Vulvovaginal candidosis (VVC) is a common condition responsible for one third of all vulvovaginitis cases in women of reproductive age. It is estimated that the infection affects 70-75% of women at least once in their lifetime, while 5-8% of women will experience recurrent infection, defined as four or more episodes every year [1] Current data suggest that, the prevalence of recurrent VVC will significantly rise by 2030, with nearly 158 million new cases annually [2].
Data on the frequency of VVC are limited, as the condition is not a reportable disease and is often self-diagnosed without clinical or laboratory confirmation. Among symptomatic women who have received microbiologic confirmation, the prevalence of VVC varies depending on the country and population studied. Reported prevalence rates range from 5.3- 60%, with higher rates observed in countries such as Tunisia, Nigeria, Australia and Brazil [3-7]. The most recently reported prevalence of VVC in Greece was 11.9%, in agreement with a previous Greek epidemiological survey comprising 4743 patients (12.1%) [7,8].
Candida albicans, which is a common genito-urinary tract commensal, has been the predominant species isolated from clinical samples of women diagnosed with VVC. However, non-albicans Candida (NAC) species have recently gained scientific and epidemiological interests as their prevalence increasing globally, accounting for approximately 10% to 45% of cases of VVC in some studies [9]. This shift may be attributed to the introduction of over-the-counter antifungals and short-course treatments, which effectively suppress C. albicans but may allow overgrowth of other species [9,10]. Interestingly, Dan et al. found a higher rate of non-albicans species in asymptomatic women (44.5%) compared to those with sporadic (19.4%) or chronic (21%) vaginitis [11].
The diagnosis of VVC remains challenging, often relying on clinical suspicion which can result in inappropriate treatment. Traditional methods including wet-mount microscopy and microbiological cultures, which constitute the gold-standard, are time consuming and may be neglected in routine clinical practice due to limited physician training [12,13]. Current diagnostic techniques in clinical settings are often inadequate, with even trained physicians frequently failing to make correct diagnoses [14]. In the United States, over 60% of VVC cases lack diagnostic testing, potentially leading to misdiagnosis and inappropriate treatment [15], underlining the pressing need for rapid and accurate diagnostic tests [16].
Treatment approaches also differ significantly among healthcare providers.
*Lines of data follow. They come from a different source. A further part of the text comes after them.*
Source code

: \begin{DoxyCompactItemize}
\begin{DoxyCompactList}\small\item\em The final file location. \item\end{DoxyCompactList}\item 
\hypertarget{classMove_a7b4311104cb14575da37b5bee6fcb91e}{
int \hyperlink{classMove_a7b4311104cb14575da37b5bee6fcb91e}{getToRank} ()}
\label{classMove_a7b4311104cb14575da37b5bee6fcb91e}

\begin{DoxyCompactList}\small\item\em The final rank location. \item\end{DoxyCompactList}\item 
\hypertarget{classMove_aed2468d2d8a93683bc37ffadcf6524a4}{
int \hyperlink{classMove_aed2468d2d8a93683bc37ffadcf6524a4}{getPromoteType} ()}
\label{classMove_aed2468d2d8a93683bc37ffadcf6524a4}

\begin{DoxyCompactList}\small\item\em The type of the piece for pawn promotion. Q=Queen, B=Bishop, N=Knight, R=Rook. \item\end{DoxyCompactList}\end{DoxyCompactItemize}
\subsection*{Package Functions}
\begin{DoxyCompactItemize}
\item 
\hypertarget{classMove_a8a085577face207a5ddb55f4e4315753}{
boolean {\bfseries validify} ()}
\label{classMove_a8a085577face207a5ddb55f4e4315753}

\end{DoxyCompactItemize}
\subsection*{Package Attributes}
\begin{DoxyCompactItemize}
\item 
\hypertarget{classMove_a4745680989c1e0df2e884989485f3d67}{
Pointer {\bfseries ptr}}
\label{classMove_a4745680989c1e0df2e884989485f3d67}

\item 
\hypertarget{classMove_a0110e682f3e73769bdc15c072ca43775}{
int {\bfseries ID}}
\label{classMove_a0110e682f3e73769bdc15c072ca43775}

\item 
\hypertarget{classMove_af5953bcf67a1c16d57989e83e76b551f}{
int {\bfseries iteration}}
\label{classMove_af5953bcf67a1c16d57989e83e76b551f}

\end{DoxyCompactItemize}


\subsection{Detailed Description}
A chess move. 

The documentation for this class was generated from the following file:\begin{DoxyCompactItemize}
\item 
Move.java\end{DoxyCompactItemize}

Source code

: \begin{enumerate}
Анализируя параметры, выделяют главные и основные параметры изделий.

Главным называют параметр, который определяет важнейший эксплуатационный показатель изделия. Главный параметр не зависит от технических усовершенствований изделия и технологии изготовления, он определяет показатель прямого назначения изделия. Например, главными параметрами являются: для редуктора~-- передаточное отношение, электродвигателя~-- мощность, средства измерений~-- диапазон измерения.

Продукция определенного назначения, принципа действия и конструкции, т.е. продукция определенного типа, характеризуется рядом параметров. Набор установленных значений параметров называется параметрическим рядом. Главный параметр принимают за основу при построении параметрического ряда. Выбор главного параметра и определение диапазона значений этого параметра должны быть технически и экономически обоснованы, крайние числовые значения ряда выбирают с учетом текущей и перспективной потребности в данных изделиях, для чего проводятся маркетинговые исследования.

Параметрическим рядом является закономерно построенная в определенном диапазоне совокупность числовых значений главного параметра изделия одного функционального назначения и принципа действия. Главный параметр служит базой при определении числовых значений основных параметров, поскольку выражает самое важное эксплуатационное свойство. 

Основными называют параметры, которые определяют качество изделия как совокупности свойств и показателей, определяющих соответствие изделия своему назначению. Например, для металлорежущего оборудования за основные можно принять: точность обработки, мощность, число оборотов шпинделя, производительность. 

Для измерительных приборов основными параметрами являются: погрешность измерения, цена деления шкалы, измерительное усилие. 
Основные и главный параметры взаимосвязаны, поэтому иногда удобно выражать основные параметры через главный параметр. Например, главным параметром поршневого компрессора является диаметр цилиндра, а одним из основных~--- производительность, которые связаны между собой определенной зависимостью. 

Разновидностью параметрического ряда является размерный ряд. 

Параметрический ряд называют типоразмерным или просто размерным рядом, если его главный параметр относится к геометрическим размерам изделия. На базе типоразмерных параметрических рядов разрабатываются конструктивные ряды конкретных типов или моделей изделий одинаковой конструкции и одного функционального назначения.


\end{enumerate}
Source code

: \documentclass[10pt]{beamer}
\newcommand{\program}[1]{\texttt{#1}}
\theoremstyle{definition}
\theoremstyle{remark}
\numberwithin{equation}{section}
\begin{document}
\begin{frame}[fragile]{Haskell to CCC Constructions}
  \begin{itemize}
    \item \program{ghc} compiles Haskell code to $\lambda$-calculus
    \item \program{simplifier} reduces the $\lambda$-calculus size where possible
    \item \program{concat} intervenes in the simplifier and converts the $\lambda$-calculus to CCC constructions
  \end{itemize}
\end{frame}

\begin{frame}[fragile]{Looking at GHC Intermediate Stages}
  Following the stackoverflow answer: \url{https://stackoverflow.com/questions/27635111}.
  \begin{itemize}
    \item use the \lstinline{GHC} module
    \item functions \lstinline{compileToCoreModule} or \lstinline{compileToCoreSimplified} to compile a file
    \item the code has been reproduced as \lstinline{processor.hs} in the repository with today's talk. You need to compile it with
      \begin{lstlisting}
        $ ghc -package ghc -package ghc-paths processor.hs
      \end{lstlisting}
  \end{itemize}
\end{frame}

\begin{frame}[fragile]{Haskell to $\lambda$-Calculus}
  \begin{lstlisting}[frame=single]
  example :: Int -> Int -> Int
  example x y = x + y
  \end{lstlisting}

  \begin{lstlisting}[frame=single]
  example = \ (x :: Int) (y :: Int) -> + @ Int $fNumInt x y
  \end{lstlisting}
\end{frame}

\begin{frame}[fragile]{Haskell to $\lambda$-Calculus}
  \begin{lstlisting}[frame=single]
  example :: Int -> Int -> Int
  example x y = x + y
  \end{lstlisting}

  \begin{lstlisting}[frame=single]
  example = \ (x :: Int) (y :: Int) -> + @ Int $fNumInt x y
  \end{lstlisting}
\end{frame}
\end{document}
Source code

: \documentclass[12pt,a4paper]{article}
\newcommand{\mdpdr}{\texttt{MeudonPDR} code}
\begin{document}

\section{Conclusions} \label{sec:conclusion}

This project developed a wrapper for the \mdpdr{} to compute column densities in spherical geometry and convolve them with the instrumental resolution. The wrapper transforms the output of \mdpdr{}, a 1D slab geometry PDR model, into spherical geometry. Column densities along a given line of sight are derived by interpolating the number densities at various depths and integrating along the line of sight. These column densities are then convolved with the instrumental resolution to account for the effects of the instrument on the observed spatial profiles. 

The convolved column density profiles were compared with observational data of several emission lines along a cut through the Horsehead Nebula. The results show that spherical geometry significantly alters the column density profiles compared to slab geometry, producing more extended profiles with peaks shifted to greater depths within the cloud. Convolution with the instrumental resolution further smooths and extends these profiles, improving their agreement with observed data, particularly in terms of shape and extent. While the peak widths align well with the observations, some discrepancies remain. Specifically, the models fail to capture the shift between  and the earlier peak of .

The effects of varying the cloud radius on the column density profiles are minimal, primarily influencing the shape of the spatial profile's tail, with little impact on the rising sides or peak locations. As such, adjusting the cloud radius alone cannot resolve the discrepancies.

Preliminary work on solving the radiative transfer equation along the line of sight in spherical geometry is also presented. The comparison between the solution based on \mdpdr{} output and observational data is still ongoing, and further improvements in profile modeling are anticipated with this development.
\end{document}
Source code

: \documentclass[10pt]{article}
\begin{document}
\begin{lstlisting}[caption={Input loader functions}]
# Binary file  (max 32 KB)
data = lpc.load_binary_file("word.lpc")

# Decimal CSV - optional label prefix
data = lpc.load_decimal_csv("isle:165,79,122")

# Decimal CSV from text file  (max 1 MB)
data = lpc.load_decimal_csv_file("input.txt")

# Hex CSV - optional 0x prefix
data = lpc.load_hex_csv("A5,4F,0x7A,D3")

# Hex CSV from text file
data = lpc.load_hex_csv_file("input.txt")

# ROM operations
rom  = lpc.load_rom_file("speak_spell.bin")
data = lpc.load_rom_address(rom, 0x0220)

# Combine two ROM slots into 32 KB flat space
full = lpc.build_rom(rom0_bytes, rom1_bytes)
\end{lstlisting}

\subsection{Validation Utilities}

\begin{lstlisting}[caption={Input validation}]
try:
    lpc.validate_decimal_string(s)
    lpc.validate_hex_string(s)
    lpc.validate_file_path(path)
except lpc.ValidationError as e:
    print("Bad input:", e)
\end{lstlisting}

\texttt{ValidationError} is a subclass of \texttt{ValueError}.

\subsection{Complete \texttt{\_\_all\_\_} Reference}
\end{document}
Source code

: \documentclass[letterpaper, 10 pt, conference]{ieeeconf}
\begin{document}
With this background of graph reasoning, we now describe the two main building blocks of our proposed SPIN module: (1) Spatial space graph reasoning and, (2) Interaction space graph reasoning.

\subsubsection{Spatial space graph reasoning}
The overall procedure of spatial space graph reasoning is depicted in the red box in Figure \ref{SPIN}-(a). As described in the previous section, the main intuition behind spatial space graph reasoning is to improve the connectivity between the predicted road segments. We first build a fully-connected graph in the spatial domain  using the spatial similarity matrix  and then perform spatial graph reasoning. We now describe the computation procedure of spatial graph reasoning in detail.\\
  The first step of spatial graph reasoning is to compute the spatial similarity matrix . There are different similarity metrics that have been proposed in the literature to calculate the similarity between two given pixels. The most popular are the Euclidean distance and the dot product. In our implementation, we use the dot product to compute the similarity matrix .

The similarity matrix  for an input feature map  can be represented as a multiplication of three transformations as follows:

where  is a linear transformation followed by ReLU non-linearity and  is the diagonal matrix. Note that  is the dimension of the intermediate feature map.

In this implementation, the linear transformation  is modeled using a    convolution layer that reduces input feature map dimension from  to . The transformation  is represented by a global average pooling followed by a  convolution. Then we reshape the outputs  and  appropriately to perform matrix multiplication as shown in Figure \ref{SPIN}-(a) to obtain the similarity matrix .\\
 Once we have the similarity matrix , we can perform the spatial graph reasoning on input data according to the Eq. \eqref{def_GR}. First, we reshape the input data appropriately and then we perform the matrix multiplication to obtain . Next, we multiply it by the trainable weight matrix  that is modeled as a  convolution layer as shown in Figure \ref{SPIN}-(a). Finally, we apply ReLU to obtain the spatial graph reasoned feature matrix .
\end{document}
While fluconazole is commonly prescribed for VVC [15,17], prescription patterns vary based on physicians' training backgrounds [17]. The availability of over-the-counter (OTC) antifungal medications since 1991 has further influenced prescribing trends [18], but studies suggest women may use them inappropriately. Only a minority of women can correctly diagnose VVC from symptoms, potentially leading to misuse of OTC treatments for other gynecological conditions [19]. While physician-diagnosed cases achieve better symptom relief, conse-quently many women self-diagnose and treat with OTC medications [20]. Indicatively, in Sweden, 93% of antifungal drug sales for VVC were OTC products [21].
As a result, the emergence of antifungal resistance poses an additional challenge to the management of fungal infections. A substantial number of studies indicate a rise in fluconazole-resistant C. albicans strains [22,23] In addition, the inherent azole resistance, as well as, the acquired resistance mechanisms of NAC species have become a growing issue, as these species are increasingly being identified in cases of VVC and treatment options remain limited [24].Data in Greece remains scarce as to the epidemiology and antifungal susceptibility of Candida sp in VVC, the latest report coming from Maraki et al, exploring trends between 2012 and 2017 [7].
We aimed to investigate the epidemiology of VVC caused by C. albicans and NAC species, analysing their prevalence and distribution patterns over a five-year period (2020-2024). Additionally, we evaluated the antifungal susceptibility profiles of Candida species for five different antifungal agents, including fluconazole, itraconazole, amphotericin B, caspofungin and anidulafungin providing a summary of antifungal resistance rates over a five-year period.

2. Materials and Methods

2.1. Study Design & Patient enrolment

We performed a retrospective descriptive analysis of data derived from the laboratory records of females tested positive and diagnosed with VVC caused by Candida albicans or NAC species at Leto General, Maternity and Gynecology Clinic S.A. located in Athens, between 2020-2024. Participants consisted of consecutive women presenting with symptoms of VVC, including individuals with recurrent manifestations. Study was conducted according to Declaration of Helsinki and Good Clinical Research Practice principles and approved by respective ethics committee and local institutional review board (364B/31.10.2023). Due to retrospective study nature, informed consent was waived as long as GDPR was implemented

2.2. Sample Collection and Microbiology Methods

Vaginal swabs were collected from women using sterile technique in order to avoid contamination. Specimens were collected from both the vaginal fornix and the vaginal wall and immediately got transported to the microbiology laboratory under controlled conditions to maintain sample integrity. Swab samples were streaked on selective media, including Sabouraud’s Dextrose Agar with Chloramphenicol. Cultures were incubated at 35-37 oC for 24-48 hours under aerobic conditions and positive growth was identified through macroscopic and microscopic evaluations. Antifungal susceptibility testing was performed using the bioMérieux VITEK® 2 automated system. Results were assessed according to the latest EUCAST breakpoints for each antifungal agent.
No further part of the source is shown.